GNU/Linux Desktop Survival Guide
by Graham Williams
ImageMagick Tricks, by Sohail Salehi, 230 pages published by PACKT Publishing, 2006, ISBN 1904811868. Available from http://www.packtpub.com/imagemagick/book. This is an interesting and very useful guide to getting so much more out of Imagemagick than one might expect from reading just the simple documentation otherwise provided. It provides an invaluable resource to programmatically construct and modify graphics, with a tutorial like presentation for illustrating many trick and tips in using ImageMagick.
Without a doubt, one of the most useful command line driven graphical processing tools is ImageMagick. As an open source and freely available application for popular operating systems including GNU/Linux and MS/Windows, ImageMagick has become a stapple of effective, repeatable image processing. Unlike graphical interfaces which can sometimes become a burden, often requiring fiddly and manual interactions, the precision and scriptability offered by ImageMagick makes it a powerful tool for the production line digital image editor.
As an occasional image editor, as many of us are in this day and age of digital photography and accessible graphical arts software, I have regularly returned to ImageMagick to perform numerous image conversion and manipulation tasks. Being able to capture the digital image processing task as a series of commands provides the ability to fine tune the process, and to then repeat it automatically, as necessary.
However, as with many such command line driven tools, there is a learning curve to get on top of. One must learn the tricks and traps of the language before one becomes proficient. And often, this means reading through manuals of varying quality and completeness.

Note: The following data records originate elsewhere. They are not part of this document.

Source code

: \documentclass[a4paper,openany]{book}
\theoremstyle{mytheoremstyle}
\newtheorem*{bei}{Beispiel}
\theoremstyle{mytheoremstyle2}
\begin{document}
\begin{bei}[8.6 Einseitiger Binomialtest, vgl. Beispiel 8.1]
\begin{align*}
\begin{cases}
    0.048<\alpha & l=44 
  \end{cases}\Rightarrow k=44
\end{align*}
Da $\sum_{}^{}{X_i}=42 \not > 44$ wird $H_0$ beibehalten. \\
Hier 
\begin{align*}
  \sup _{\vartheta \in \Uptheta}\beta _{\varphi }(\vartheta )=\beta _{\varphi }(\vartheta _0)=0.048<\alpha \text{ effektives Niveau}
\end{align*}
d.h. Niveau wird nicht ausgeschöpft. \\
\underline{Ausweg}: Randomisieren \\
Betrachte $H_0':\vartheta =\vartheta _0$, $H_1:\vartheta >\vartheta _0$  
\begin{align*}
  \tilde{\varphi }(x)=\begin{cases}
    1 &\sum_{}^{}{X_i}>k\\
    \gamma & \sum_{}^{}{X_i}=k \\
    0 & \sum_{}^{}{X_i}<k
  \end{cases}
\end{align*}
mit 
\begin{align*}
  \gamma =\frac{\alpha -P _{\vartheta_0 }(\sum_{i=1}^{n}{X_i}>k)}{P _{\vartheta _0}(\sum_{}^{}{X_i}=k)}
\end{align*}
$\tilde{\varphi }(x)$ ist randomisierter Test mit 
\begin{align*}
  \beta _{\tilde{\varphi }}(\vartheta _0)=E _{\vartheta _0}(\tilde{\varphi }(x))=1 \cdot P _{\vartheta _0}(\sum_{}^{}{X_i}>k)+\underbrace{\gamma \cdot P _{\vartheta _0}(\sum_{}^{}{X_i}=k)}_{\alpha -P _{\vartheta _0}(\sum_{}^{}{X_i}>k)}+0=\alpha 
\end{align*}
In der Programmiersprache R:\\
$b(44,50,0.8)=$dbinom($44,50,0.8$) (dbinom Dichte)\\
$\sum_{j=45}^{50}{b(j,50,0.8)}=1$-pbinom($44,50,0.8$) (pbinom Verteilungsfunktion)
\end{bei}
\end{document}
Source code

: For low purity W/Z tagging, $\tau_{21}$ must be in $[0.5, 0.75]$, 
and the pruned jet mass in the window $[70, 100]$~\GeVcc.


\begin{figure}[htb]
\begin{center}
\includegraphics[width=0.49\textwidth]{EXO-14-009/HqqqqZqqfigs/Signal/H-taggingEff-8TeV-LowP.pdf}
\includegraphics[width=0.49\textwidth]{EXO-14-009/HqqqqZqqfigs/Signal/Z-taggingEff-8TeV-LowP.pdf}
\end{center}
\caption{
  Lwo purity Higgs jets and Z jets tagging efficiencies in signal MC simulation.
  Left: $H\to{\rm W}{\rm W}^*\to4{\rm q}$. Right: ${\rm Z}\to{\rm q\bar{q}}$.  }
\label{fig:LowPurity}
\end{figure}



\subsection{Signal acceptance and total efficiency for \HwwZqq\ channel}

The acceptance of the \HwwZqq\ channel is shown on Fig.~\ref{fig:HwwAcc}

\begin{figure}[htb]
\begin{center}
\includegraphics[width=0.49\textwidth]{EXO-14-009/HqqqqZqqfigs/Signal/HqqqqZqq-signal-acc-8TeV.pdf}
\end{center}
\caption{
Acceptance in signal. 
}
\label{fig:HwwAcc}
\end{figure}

There has for a long time been the need for a collection of "this is how you do this" examples using the ImageMagick suite of tools -- the need for a programming-by-example cookbook for ImageMagick.
This book, "ImageMagick Tricks" begins to fill this gap. Salehi uses a chatty narrative style to walk us through many of the common tasks on which ImageMagick might be deployed.
A recent task brought home again the powerful simplicity of using ImagemMagick, guided by the tips and tricks presented in the book. I had to annotate a map of the main Island of Indonesia, Java, with numerous towns, and then to identify particular linkages between those towns.
I was faced with two options (at least). Gimp, the Gnome Image Processor, is a very sophisticated graphical tool, well suited to digital photo manipulation. It can be used to add elements to an image, including text, dots, and lines. But this task required revisiting some of the points, changing their characteristics, changing names to old spelling, and so one. Using an interactive, graphical tool, was not the right way to do this.
Instead, using the various examples presented in ImageMagick Tricks lead to a command line process that transformed the original image into precisely what was required. The first attempt was not perfect by any means, but a few adjustments to the numbers and commands, and eventually I could very repeatably build the image I wanted.
ImageMagick has an impressive variety of optoins, and of course any book can only cover a subset of the full functionality. And this is perhaps where Salehi has had to draw the line and the line may not always correspond with the tasks you want to perform. Including many more recipes in the book to illustrate the various options would have added considerably to the usefulness of the book overall. Nonetheless, Salehi has done a good job in bringing the power of ImageMagick easily to others.